100 Days of Useful Homesteading Skills: Day 1 – Chicken and Poultry Care

bird-farm-village-food-chicken-fowl-704974-pxhere.comKnowing how to purchase and raise/care for chickens or other poultry animals is an important homesteading skill. If you’ve never cared for more than a fish or housecat, being a homesteader is going to be a very big jump for you. You may think to yourself that you will start small but, like potato chips, you’ll soon find you can’t just stop at one or two. Well, maybe YOU can but we haven’t met any homesteaders yet who have been able to.

Poultry care can begin as early as brooding an egg or as late as adopting a retiring animal from an ailing “crazy chicken lady” or an adoption agency. Either way, there are basics you need to know.

  1. Chickens require clean water and clean food, adequate nutrition for their age and type, and clean, secure housing. They provide meat and eggs but are very susceptible to respiratory illness and disease.
  2. Geese and ducks are great egg and meat animals but may require water not only to keep clean but to mate and provide the necessary humidity to incubate their eggs.
  3. Guinnea hens are great tick and snake eaters but are flighty, terrible mothers, and don’t enjoy going into a secure coop in the evening.
  4. All poultry are highly susceptible to predation.

There are specific details you will want to educate yourself about if you wish to brood and hatch your own eggs, if you will be ordering hatchery stock, or if you are going to purchase animals from local breeders.
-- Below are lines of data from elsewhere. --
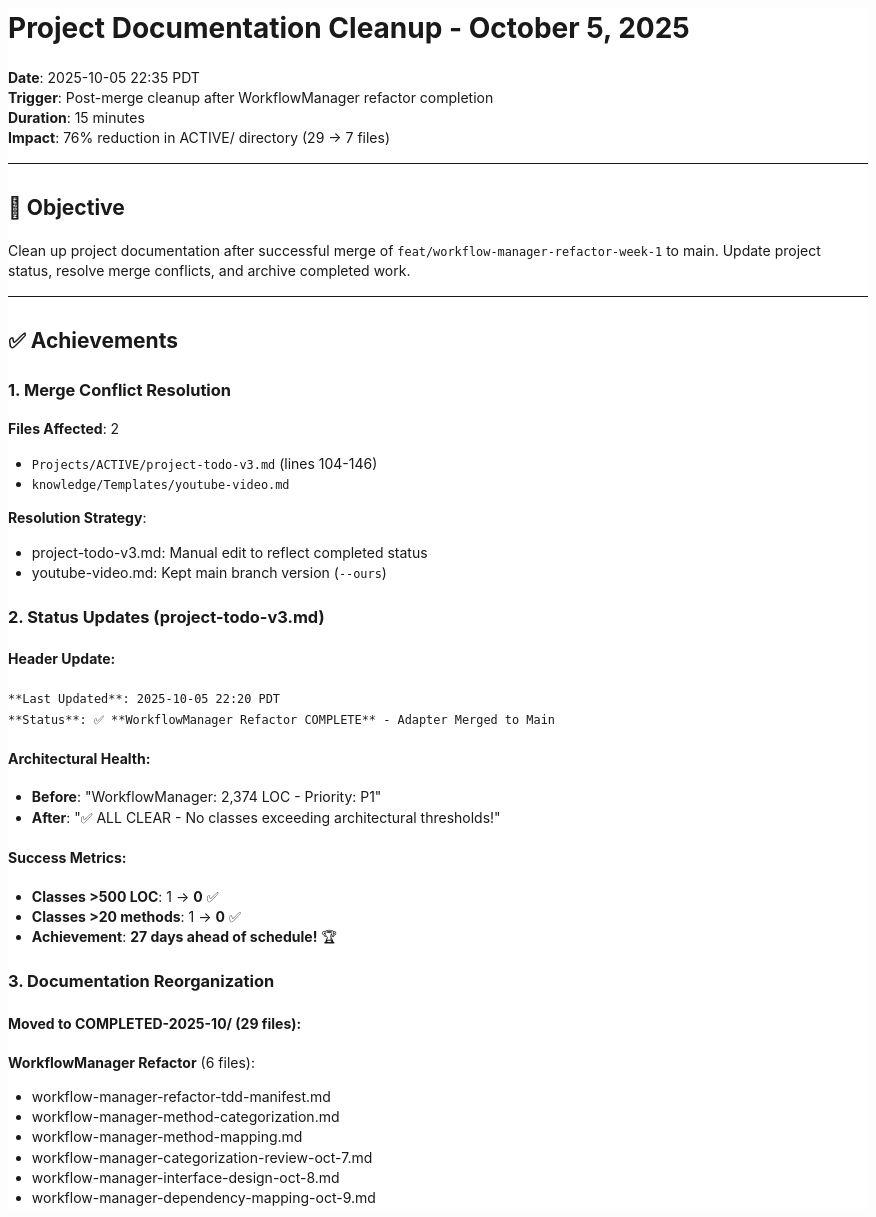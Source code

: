 # Project Documentation Cleanup - October 5, 2025

**Date**: 2025-10-05 22:35 PDT  
**Trigger**: Post-merge cleanup after WorkflowManager refactor completion  
**Duration**: 15 minutes  
**Impact**: 76% reduction in ACTIVE/ directory (29 → 7 files)  

---

## 🎯 Objective

Clean up project documentation after successful merge of `feat/workflow-manager-refactor-week-1` to main. Update project status, resolve merge conflicts, and archive completed work.

---

## ✅ Achievements

### 1. Merge Conflict Resolution

**Files Affected**: 2
- `Projects/ACTIVE/project-todo-v3.md` (lines 104-146)
- `knowledge/Templates/youtube-video.md`

**Resolution Strategy**:
- project-todo-v3.md: Manual edit to reflect completed status
- youtube-video.md: Kept main branch version (`--ours`)

### 2. Status Updates (project-todo-v3.md)

#### Header Update:
```markdown
**Last Updated**: 2025-10-05 22:20 PDT  
**Status**: ✅ **WorkflowManager Refactor COMPLETE** - Adapter Merged to Main
```

#### Architectural Health:
- **Before**: "WorkflowManager: 2,374 LOC - Priority: P1"
- **After**: "✅ ALL CLEAR - No classes exceeding architectural thresholds!"

#### Success Metrics:
- **Classes >500 LOC**: 1 → **0** ✅
- **Classes >20 methods**: 1 → **0** ✅
- **Achievement**: **27 days ahead of schedule!** 🏆

### 3. Documentation Reorganization

#### Moved to COMPLETED-2025-10/ (29 files):

**WorkflowManager Refactor** (6 files):
- workflow-manager-refactor-tdd-manifest.md
- workflow-manager-method-categorization.md
- workflow-manager-method-mapping.md
- workflow-manager-categorization-review-oct-7.md
- workflow-manager-interface-design-oct-8.md
- workflow-manager-dependency-mapping-oct-9.md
Some folks only take unwanted hens and roosters from local lists and keep a “barnyard mix”. Other folks keep only one type of chicken and keep a closed flock line breeding from original heritage birds. Most homesteaders fall somewhere in between, ordering or purchasing new birds from time to time to bring in new blood or try out different breeds.
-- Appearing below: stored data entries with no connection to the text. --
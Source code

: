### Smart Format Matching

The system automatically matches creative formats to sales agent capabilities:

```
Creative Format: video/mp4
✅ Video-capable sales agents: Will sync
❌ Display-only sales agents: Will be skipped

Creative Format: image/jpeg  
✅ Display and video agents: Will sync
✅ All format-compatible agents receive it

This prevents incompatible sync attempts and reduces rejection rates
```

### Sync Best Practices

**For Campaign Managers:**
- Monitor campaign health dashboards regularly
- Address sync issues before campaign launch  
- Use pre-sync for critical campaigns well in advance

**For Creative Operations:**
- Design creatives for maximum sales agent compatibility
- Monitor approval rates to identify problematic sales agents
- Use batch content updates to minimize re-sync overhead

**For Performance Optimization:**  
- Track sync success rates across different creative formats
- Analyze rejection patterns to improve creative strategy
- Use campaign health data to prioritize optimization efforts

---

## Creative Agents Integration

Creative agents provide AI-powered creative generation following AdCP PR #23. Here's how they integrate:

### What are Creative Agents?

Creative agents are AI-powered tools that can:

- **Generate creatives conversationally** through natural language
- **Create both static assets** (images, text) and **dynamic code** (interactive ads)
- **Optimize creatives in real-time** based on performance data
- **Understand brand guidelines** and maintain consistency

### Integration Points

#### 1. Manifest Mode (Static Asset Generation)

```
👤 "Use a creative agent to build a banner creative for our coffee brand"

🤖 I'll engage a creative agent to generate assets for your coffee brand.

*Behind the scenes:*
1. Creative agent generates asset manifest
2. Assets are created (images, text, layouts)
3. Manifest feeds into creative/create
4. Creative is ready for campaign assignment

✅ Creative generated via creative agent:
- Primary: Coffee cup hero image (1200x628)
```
Poultry medicine is something all homesteaders must also read up on and be prepared for. Numerous illnesses and injuries can happen and you must decide for yourself if you believe in vaccinating and medicating with Western methods or using herbal techniques and culling sick or undesirable birds to strengthen your flock.
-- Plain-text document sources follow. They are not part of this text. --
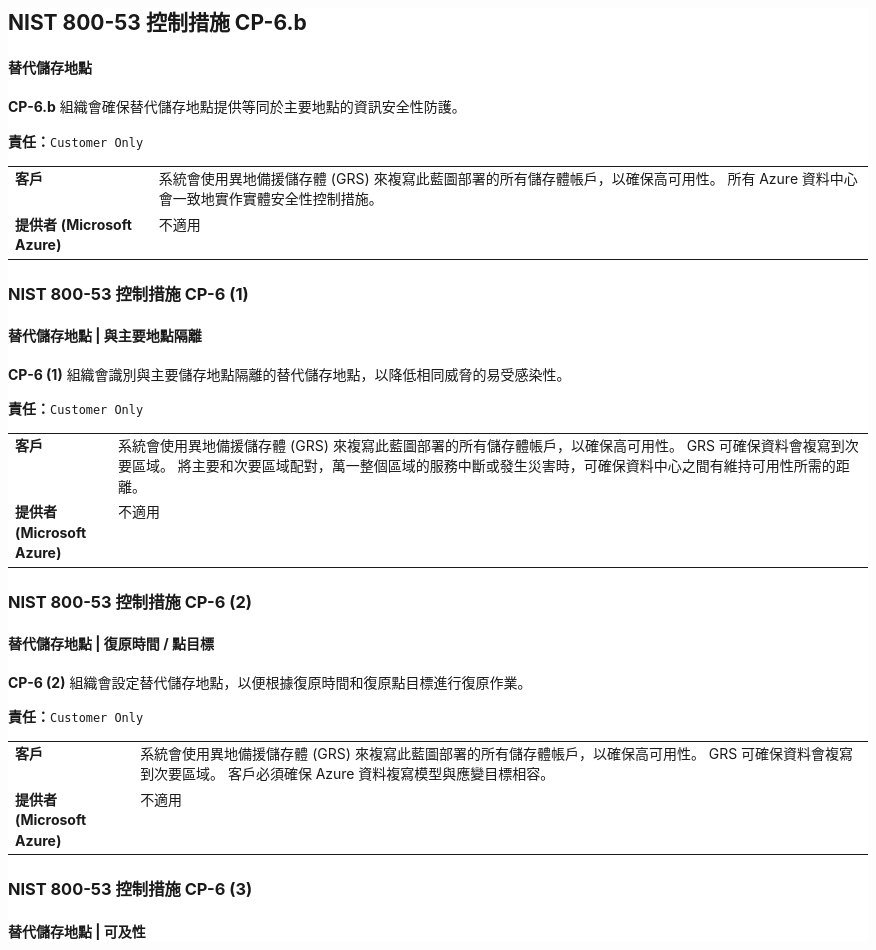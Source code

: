 
 ## <a name="nist-800-53-control-cp-6b"></a>NIST 800-53 控制措施 CP-6.b

#### <a name="alternate-storage-site"></a>替代儲存地點

**CP-6.b** 組織會確保替代儲存地點提供等同於主要地點的資訊安全性防護。

**責任：**`Customer Only`

|||
|---|---|
| **客戶** | 系統會使用異地備援儲存體 (GRS) 來複寫此藍圖部署的所有儲存體帳戶，以確保高可用性。 所有 Azure 資料中心會一致地實作實體安全性控制措施。 |
| **提供者 (Microsoft Azure)** | 不適用 |


 ### <a name="nist-800-53-control-cp-6-1"></a>NIST 800-53 控制措施 CP-6 (1)

#### <a name="alternate-storage-site--separation-from-primary-site"></a>替代儲存地點 | 與主要地點隔離

**CP-6 (1)** 組織會識別與主要儲存地點隔離的替代儲存地點，以降低相同威脅的易受感染性。

**責任：**`Customer Only`

|||
|---|---|
| **客戶** | 系統會使用異地備援儲存體 (GRS) 來複寫此藍圖部署的所有儲存體帳戶，以確保高可用性。 GRS 可確保資料會複寫到次要區域。 將主要和次要區域配對，萬一整個區域的服務中斷或發生災害時，可確保資料中心之間有維持可用性所需的距離。 |
| **提供者 (Microsoft Azure)** | 不適用 |


 ### <a name="nist-800-53-control-cp-6-2"></a>NIST 800-53 控制措施 CP-6 (2)

#### <a name="alternate-storage-site--recovery-time--point-objectives"></a>替代儲存地點 | 復原時間 / 點目標

**CP-6 (2)** 組織會設定替代儲存地點，以便根據復原時間和復原點目標進行復原作業。

**責任：**`Customer Only`

|||
|---|---|
| **客戶** | 系統會使用異地備援儲存體 (GRS) 來複寫此藍圖部署的所有儲存體帳戶，以確保高可用性。 GRS 可確保資料會複寫到次要區域。 客戶必須確保 Azure 資料複寫模型與應變目標相容。 |
| **提供者 (Microsoft Azure)** | 不適用 |


 ### <a name="nist-800-53-control-cp-6-3"></a>NIST 800-53 控制措施 CP-6 (3)

#### <a name="alternate-storage-site--accessibility"></a>替代儲存地點 | 可及性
There are many resources to use as guides through this process, several excellent books, videos, courses, blogs, and vlogs abound. The main things you will want to learn and decide about will be these:

  1. How do I choose my breed?
  2. Am I using them mostly for eggs or for meat?
  3. Will I be getting hens or roosters?
  4. Where do I want to get my chickens from?
  5. What age will I get them at? Eggs, chicks, pullets/cockerels, or hens/roosters?
  6. What do I need to do to prepare a space for them?
  7. Will they be free-range, in chicken tractors, or stay in a stationary run?
  8. What kinds of predators exist in my community?
  9. How will I handle issues with predators?
  10. How will I care for them once they arrive?
  11. What supplies will I need for them?
  12. What will I feed them?
  13. How can I make that more affordable?
  14. How will I care for injured or ill poultry?
  15. How will I handle new arrivals?
  16. What will I do with aggressive individuals?
  17. If I have roosters, what will I do with extra roosters if my hens should hatch out chicks? Will I butcher them?
  18. If I am going to be butchering, how do I do it and will I have the supplies on hand in time?

The answers to these questions are varied and personal in many cases. Each property and individual may have a different answer or solution for many of them. Research each of the answers to these questions for yourself and you will have a fairly complete idea of what you need to do for your animals when they arrive. In the meantime, read, research, watch videos, and talk to people with chickens.